ジョルジェスクは国連開発計画(UNDP)やルーマニア環境省で活動してきた。また、マーシャル諸島の人権活動家たちからも支持されている。彼は国連特別報告者として、(米国が数十年にわたって行った)核実験による健康への悪影響を記録したことでも知られている。
ジョルジェスクの候補者としての立場が物議を醸しているのは、彼が独立系であるためだ。
ジョルジェスクは、ウクライナ問題で交渉の時が来たというトランプのビジョンを支持している。また、今年ルーマニア語に翻訳されたロバート・F・ケネディ・ジュニアの著書『The Real Anthony Fauci』に序文を寄せた人物でもある。

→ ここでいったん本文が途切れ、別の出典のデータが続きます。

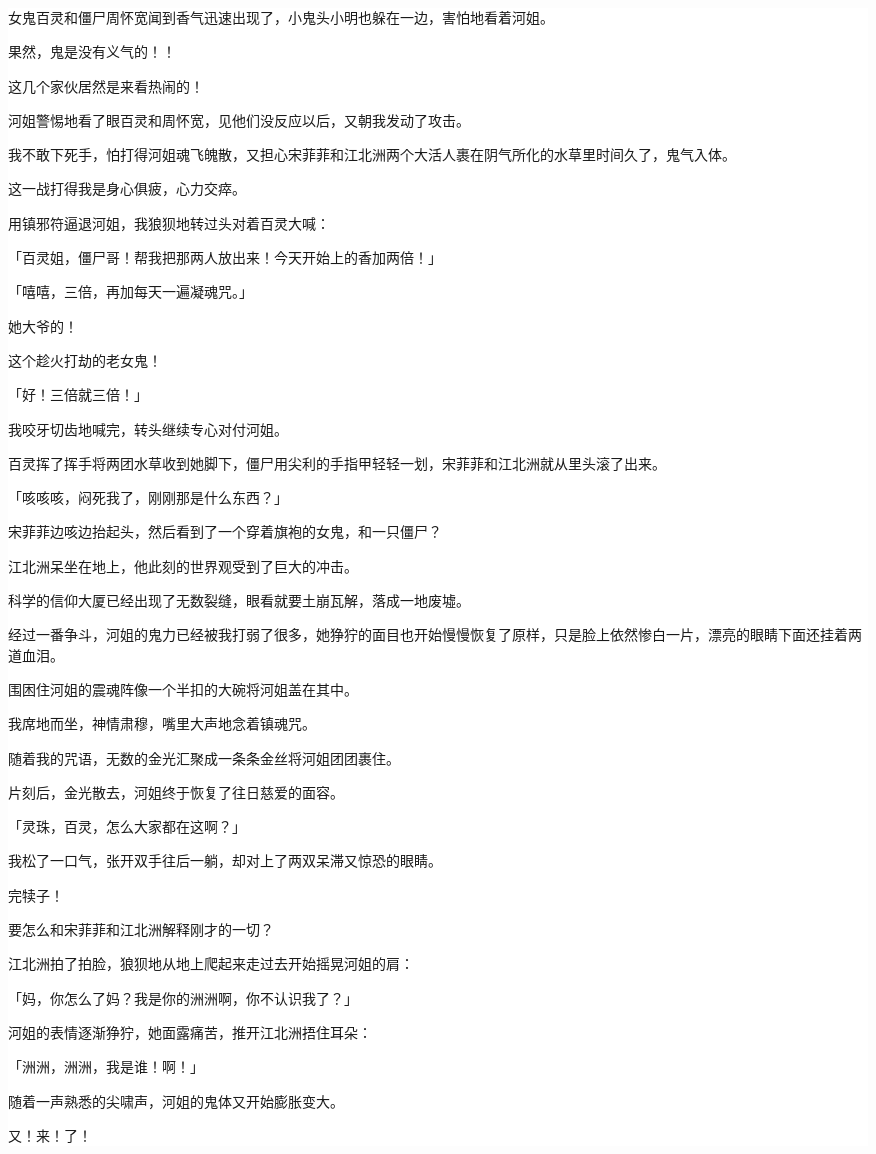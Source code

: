 女鬼百灵和僵尸周怀宽闻到香气迅速出现了，小鬼头小明也躲在一边，害怕地看着河姐。

果然，鬼是没有义气的！！

这几个家伙居然是来看热闹的！

河姐警惕地看了眼百灵和周怀宽，见他们没反应以后，又朝我发动了攻击。

我不敢下死手，怕打得河姐魂飞魄散，又担心宋菲菲和江北洲两个大活人裹在阴气所化的水草里时间久了，鬼气入体。

这一战打得我是身心俱疲，心力交瘁。

用镇邪符逼退河姐，我狼狈地转过头对着百灵大喊：

「百灵姐，僵尸哥！帮我把那两人放出来！今天开始上的香加两倍！」

「嘻嘻，三倍，再加每天一遍凝魂咒。」

她大爷的！

这个趁火打劫的老女鬼！

「好！三倍就三倍！」

我咬牙切齿地喊完，转头继续专心对付河姐。

百灵挥了挥手将两团水草收到她脚下，僵尸用尖利的手指甲轻轻一划，宋菲菲和江北洲就从里头滚了出来。

「咳咳咳，闷死我了，刚刚那是什么东西？」

宋菲菲边咳边抬起头，然后看到了一个穿着旗袍的女鬼，和一只僵尸？

江北洲呆坐在地上，他此刻的世界观受到了巨大的冲击。

科学的信仰大厦已经出现了无数裂缝，眼看就要土崩瓦解，落成一地废墟。

经过一番争斗，河姐的鬼力已经被我打弱了很多，她狰狞的面目也开始慢慢恢复了原样，只是脸上依然惨白一片，漂亮的眼睛下面还挂着两道血泪。

围困住河姐的震魂阵像一个半扣的大碗将河姐盖在其中。

我席地而坐，神情肃穆，嘴里大声地念着镇魂咒。

随着我的咒语，无数的金光汇聚成一条条金丝将河姐团团裹住。

片刻后，金光散去，河姐终于恢复了往日慈爱的面容。

「灵珠，百灵，怎么大家都在这啊？」

我松了一口气，张开双手往后一躺，却对上了两双呆滞又惊恐的眼睛。

完犊子！

要怎么和宋菲菲和江北洲解释刚才的一切？

江北洲拍了拍脸，狼狈地从地上爬起来走过去开始摇晃河姐的肩：

「妈，你怎么了妈？我是你的洲洲啊，你不认识我了？」

河姐的表情逐渐狰狞，她面露痛苦，推开江北洲捂住耳朵：

「洲洲，洲洲，我是谁！啊！」

随着一声熟悉的尖啸声，河姐的鬼体又开始膨胀变大。

又！来！了！
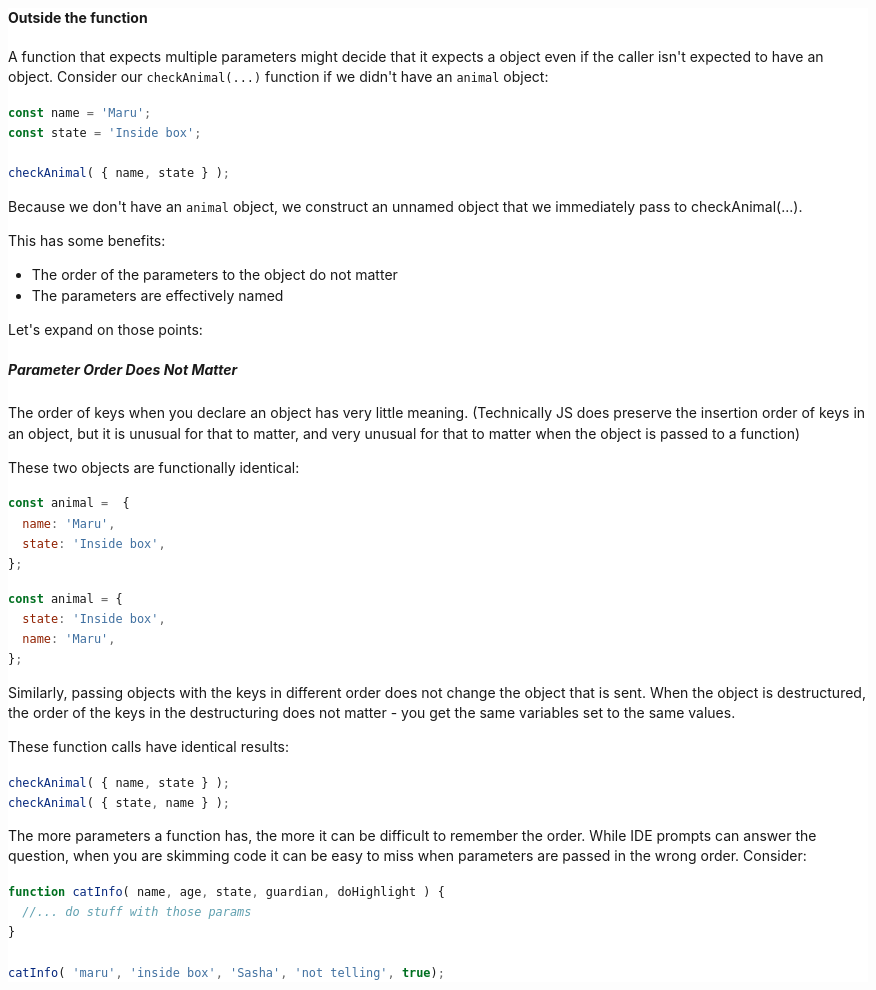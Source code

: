 #### Outside the function

A function that expects multiple parameters might decide that it expects a object even if the caller isn't expected to have an object.  Consider our `checkAnimal(...)` function if we didn't have an `animal` object:

```js
const name = 'Maru';
const state = 'Inside box';

checkAnimal( { name, state } );
```

Because we don't have an `animal` object, we construct an unnamed object that we immediately pass to checkAnimal(...).

This has some benefits:
- The order of the parameters to the object do not matter
- The parameters are effectively named

Let's expand on those points:

##### Parameter Order Does Not Matter

The order of keys when you declare an object has very little meaning.  (Technically JS does preserve the insertion order of keys in an object, but it is unusual for that to matter, and very unusual for that to matter when the object is passed to a function)

These two objects are functionally identical:
```js
const animal =  {
  name: 'Maru',
  state: 'Inside box',
};
```
```js
const animal = { 
  state: 'Inside box',
  name: 'Maru',
};
```
Similarly, passing objects with the keys in different order does not change the object that is sent.  When the object is destructured, the order of the keys in the destructuring does not matter - you get the same variables set to the same values.

These function calls have identical results:
```js
checkAnimal( { name, state } );
checkAnimal( { state, name } );
```

The more parameters a function has, the more it can be difficult to remember the order.  While IDE prompts can answer the question, when you are skimming code it can be easy to miss when parameters are passed in the wrong order.  Consider:
```js
function catInfo( name, age, state, guardian, doHighlight ) {
  //... do stuff with those params
}

catInfo( 'maru', 'inside box', 'Sasha', 'not telling', true);
```
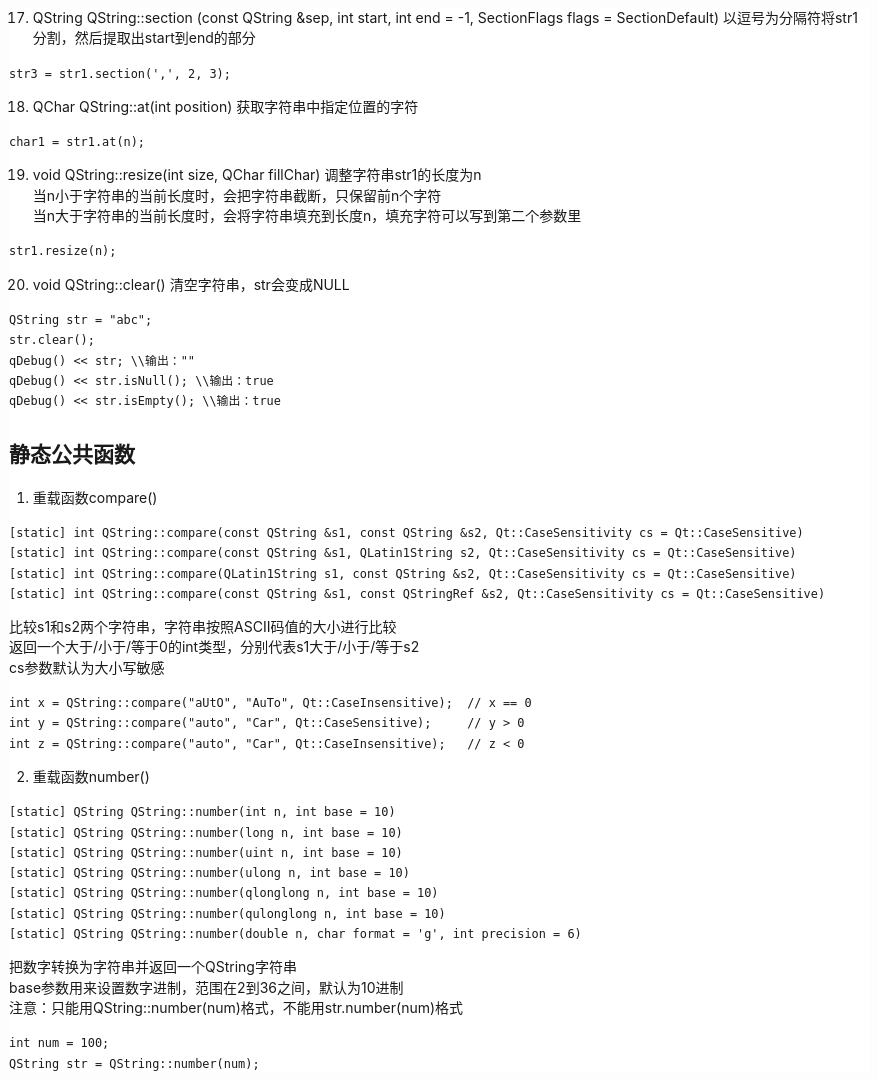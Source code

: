 17. QString QString::section (const QString &sep, int start, int end = -1, SectionFlags flags = SectionDefault)
以逗号为分隔符将str1分割，然后提取出start到end的部分  
```
str3 = str1.section(',', 2, 3);
```
18. QChar QString::at(int position)
获取字符串中指定位置的字符  
```
char1 = str1.at(n);
```
19. void QString::resize(int size, QChar fillChar)
调整字符串str1的长度为n  
当n小于字符串的当前长度时，会把字符串截断，只保留前n个字符  
当n大于字符串的当前长度时，会将字符串填充到长度n，填充字符可以写到第二个参数里  
```
str1.resize(n);
```
20. void QString::clear()
清空字符串，str会变成NULL
```
QString str = "abc";
str.clear();
qDebug() << str; \\输出：""
qDebug() << str.isNull(); \\输出：true
qDebug() << str.isEmpty(); \\输出：true
```

## 静态公共函数
1. 重载函数compare()
```
[static] int QString::compare(const QString &s1, const QString &s2, Qt::CaseSensitivity cs = Qt::CaseSensitive)
[static] int QString::compare(const QString &s1, QLatin1String s2, Qt::CaseSensitivity cs = Qt::CaseSensitive)
[static] int QString::compare(QLatin1String s1, const QString &s2, Qt::CaseSensitivity cs = Qt::CaseSensitive)
[static] int QString::compare(const QString &s1, const QStringRef &s2, Qt::CaseSensitivity cs = Qt::CaseSensitive)
```
比较s1和s2两个字符串，字符串按照ASCII码值的大小进行比较  
返回一个大于/小于/等于0的int类型，分别代表s1大于/小于/等于s2  
cs参数默认为大小写敏感  
```
int x = QString::compare("aUtO", "AuTo", Qt::CaseInsensitive);  // x == 0
int y = QString::compare("auto", "Car", Qt::CaseSensitive);     // y > 0
int z = QString::compare("auto", "Car", Qt::CaseInsensitive);   // z < 0
```

2. 重载函数number()
```
[static] QString QString::number(int n, int base = 10)
[static] QString QString::number(long n, int base = 10)
[static] QString QString::number(uint n, int base = 10)
[static] QString QString::number(ulong n, int base = 10)
[static] QString QString::number(qlonglong n, int base = 10)
[static] QString QString::number(qulonglong n, int base = 10)
[static] QString QString::number(double n, char format = 'g', int precision = 6)
```
把数字转换为字符串并返回一个QString字符串  
base参数用来设置数字进制，范围在2到36之间，默认为10进制  
注意：只能用QString::number(num)格式，不能用str.number(num)格式  
```
int num = 100;
QString str = QString::number(num);
```
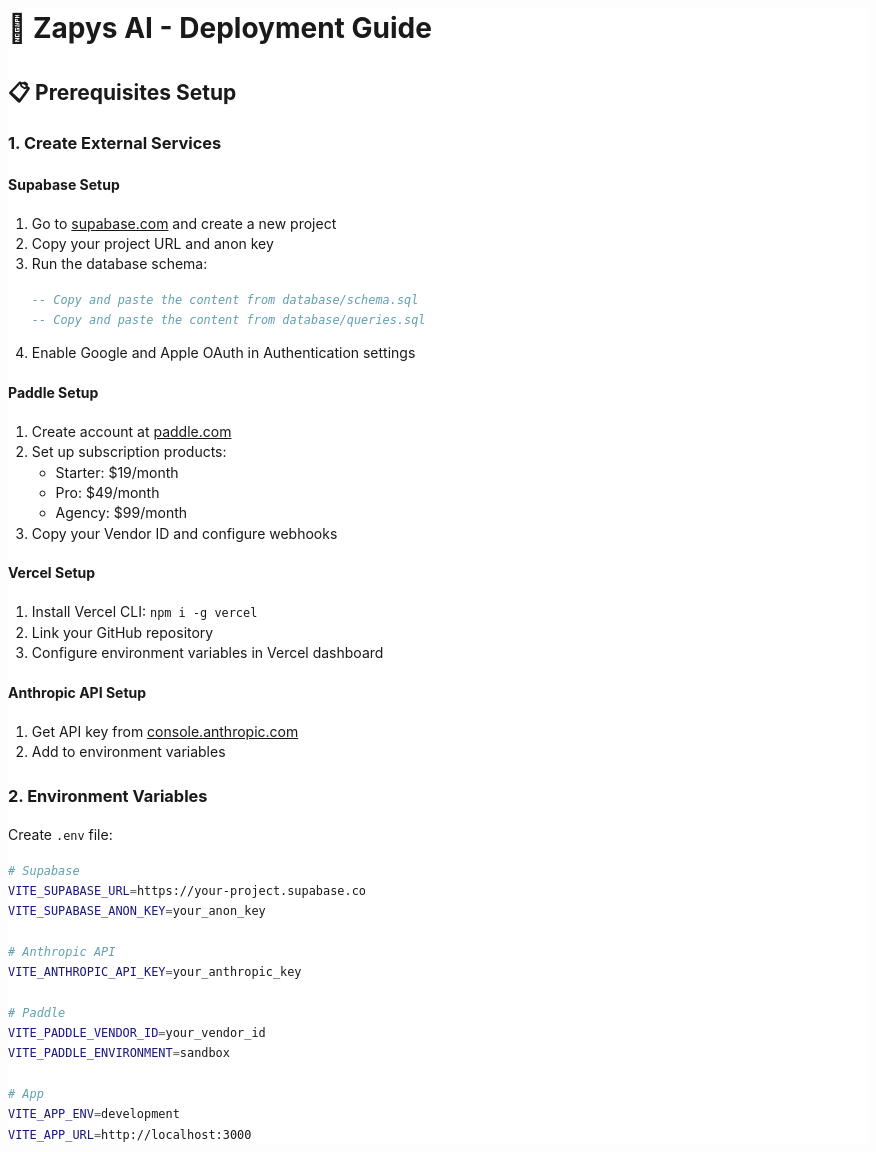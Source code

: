 # 🚀 Zapys AI - Deployment Guide

## 📋 Prerequisites Setup

### 1. Create External Services

#### Supabase Setup
1. Go to [supabase.com](https://supabase.com) and create a new project
2. Copy your project URL and anon key
3. Run the database schema:
   ```sql
   -- Copy and paste the content from database/schema.sql
   -- Copy and paste the content from database/queries.sql
   ```
4. Enable Google and Apple OAuth in Authentication settings

#### Paddle Setup
1. Create account at [paddle.com](https://paddle.com)
2. Set up subscription products:
   - Starter: $19/month
   - Pro: $49/month  
   - Agency: $99/month
3. Copy your Vendor ID and configure webhooks

#### Vercel Setup
1. Install Vercel CLI: `npm i -g vercel`
2. Link your GitHub repository
3. Configure environment variables in Vercel dashboard

#### Anthropic API Setup
1. Get API key from [console.anthropic.com](https://console.anthropic.com)
2. Add to environment variables

### 2. Environment Variables

Create `.env` file:
```bash
# Supabase
VITE_SUPABASE_URL=https://your-project.supabase.co
VITE_SUPABASE_ANON_KEY=your_anon_key

# Anthropic API
VITE_ANTHROPIC_API_KEY=your_anthropic_key

# Paddle
VITE_PADDLE_VENDOR_ID=your_vendor_id
VITE_PADDLE_ENVIRONMENT=sandbox

# App
VITE_APP_ENV=development
VITE_APP_URL=http://localhost:3000
```
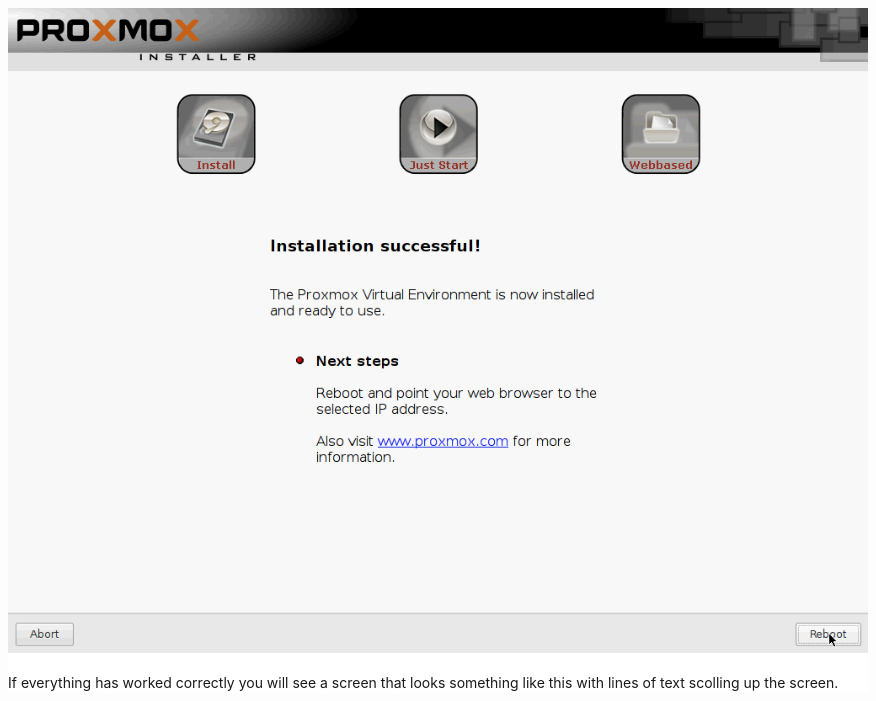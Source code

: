 ![alt text](https://github.com/yoriyatana/VRR-on-KVM/blob/master/IMG/install-proxmox-7.png "")

If everything has worked correctly you will see a screen that looks something like this with lines of text scolling up the screen.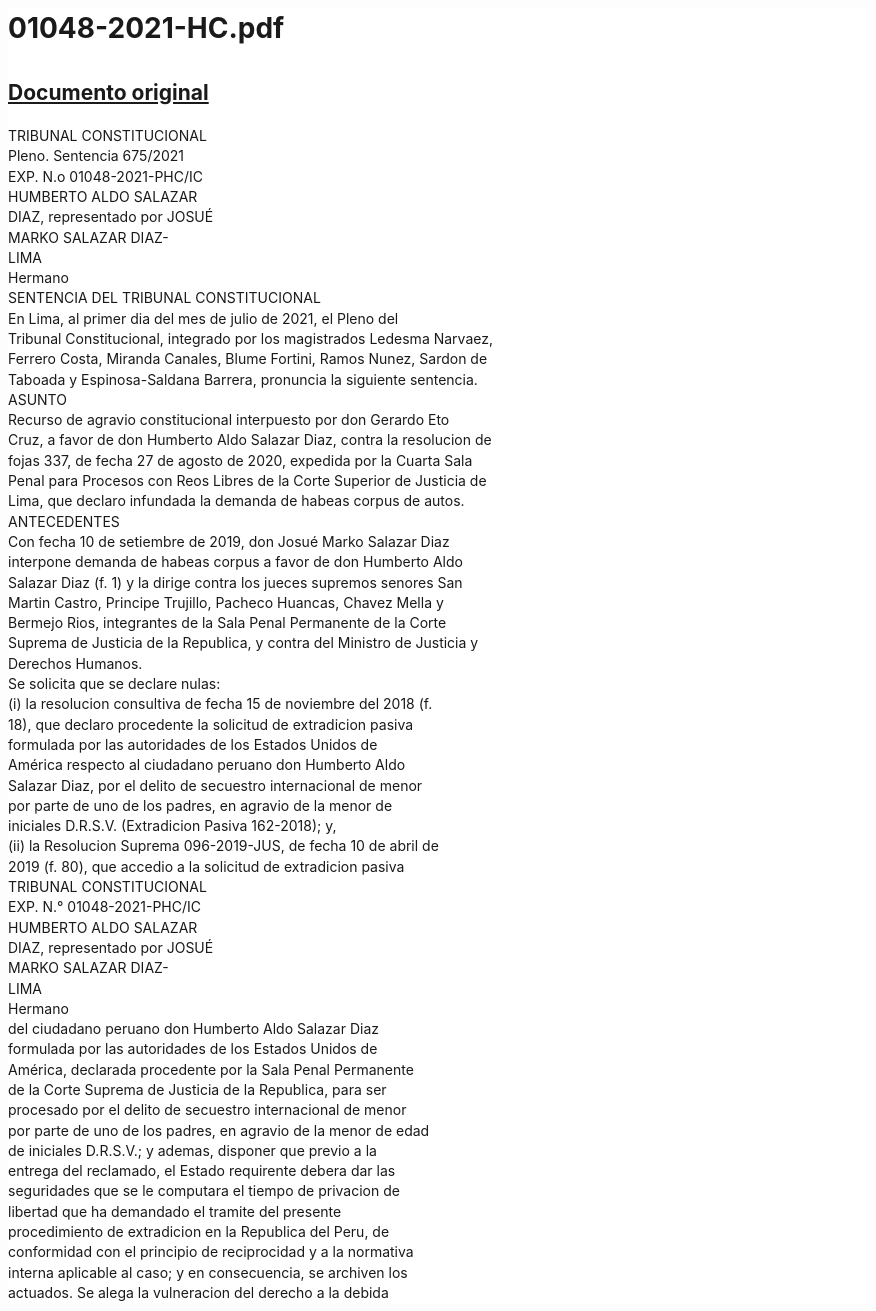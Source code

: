 
01048-2021-HC.pdf
=================
  
[Documento original](https://tc.gob.pe/jurisprudencia/2021/01048-2021-HC.pdf)  
---  
TRIBUNAL CONSTITUCIONAL  
Pleno. Sentencia 675/2021  
EXP. N.o 01048-2021-PHC/IC  
HUMBERTO ALDO SALAZAR  
DIAZ, representado por JOSUÉ  
MARKO SALAZAR DIAZ-  
LIMA  
Hermano  
SENTENCIA DEL TRIBUNAL CONSTITUCIONAL  
En Lima, al primer dia del mes de julio de 2021, el Pleno del  
Tribunal Constitucional, integrado por los magistrados Ledesma Narvaez,  
Ferrero Costa, Miranda Canales, Blume Fortini, Ramos Nunez, Sardon de  
Taboada y Espinosa-Saldana Barrera, pronuncia la siguiente sentencia.  
ASUNTO  
Recurso de agravio constitucional interpuesto por don Gerardo Eto  
Cruz, a favor de don Humberto Aldo Salazar Diaz, contra la resolucion de  
fojas 337, de fecha 27 de agosto de 2020, expedida por la Cuarta Sala  
Penal para Procesos con Reos Libres de la Corte Superior de Justicia de  
Lima, que declaro infundada la demanda de habeas corpus de autos.  
ANTECEDENTES  
Con fecha 10 de setiembre de 2019, don Josué Marko Salazar Diaz  
interpone demanda de habeas corpus a favor de don Humberto Aldo  
Salazar Diaz (f. 1) y la dirige contra los jueces supremos senores San  
Martin Castro, Principe Trujillo, Pacheco Huancas, Chavez Mella y  
Bermejo Rios, integrantes de la Sala Penal Permanente de la Corte  
Suprema de Justicia de la Republica, y contra del Ministro de Justicia y  
Derechos Humanos.  
Se solicita que se declare nulas:  
(i) la resolucion consultiva de fecha 15 de noviembre del 2018 (f.  
18), que declaro procedente la solicitud de extradicion pasiva  
formulada por las autoridades de los Estados Unidos de  
América respecto al ciudadano peruano don Humberto Aldo  
Salazar Diaz, por el delito de secuestro internacional de menor  
por parte de uno de los padres, en agravio de la menor de  
iniciales D.R.S.V. (Extradicion Pasiva 162-2018); y,  
(ii) la Resolucion Suprema 096-2019-JUS, de fecha 10 de abril de  
2019 (f. 80), que accedio a la solicitud de extradicion pasiva  
TRIBUNAL CONSTITUCIONAL  
EXP. N.° 01048-2021-PHC/IC  
HUMBERTO ALDO SALAZAR  
DIAZ, representado por JOSUÉ  
MARKO SALAZAR DIAZ-  
LIMA  
Hermano  
del ciudadano peruano don Humberto Aldo Salazar Diaz  
formulada por las autoridades de los Estados Unidos de  
América, declarada procedente por la Sala Penal Permanente  
de la Corte Suprema de Justicia de la Republica, para ser  
procesado por el delito de secuestro internacional de menor  
por parte de uno de los padres, en agravio de la menor de edad  
de iniciales D.R.S.V.; y ademas, disponer que previo a la  
entrega del reclamado, el Estado requirente debera dar las  
seguridades que se le computara el tiempo de privacion de  
libertad que ha demandado el tramite del presente  
procedimiento de extradicion en la Republica del Peru, de  
conformidad con el principio de reciprocidad y a la normativa  
interna aplicable al caso; y en consecuencia, se archiven los  
actuados. Se alega la vulneracion del derecho a la debida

冷静で穏やかな口調で語るジョルジェスクの特徴は、農家支持、信仰、家族、そして西側のアジェンダに対する国益の優先といった立場にある。この姿勢が、武器製造業界やルーマニアの政治クラスを動揺させている。これらの業界はルーマニア政府を説得して兵器優先政策を取らせてきた。
戦車やF-35に数十億ドル
ルーマニアはウクライナと2つの国境を接している。北の長い陸上国境と、東の黒海沿岸国境である。ルーマニアはロシアによるウクライナ軍事侵攻直後、ウクライナ難民を寛大に支援する緊急措置を採択した。現在も17万人以上の難民に無料輸送を含む様々なサービスを提供している。
しかし、この厳しい紛争は国内経済と生活水準に明らかに悪影響を及ぼしている。ルーマニアのインフレ率は、現在欧州連合(EU)加盟国の中で最も高く、とりわけ食料品やエネルギー価格が急騰している。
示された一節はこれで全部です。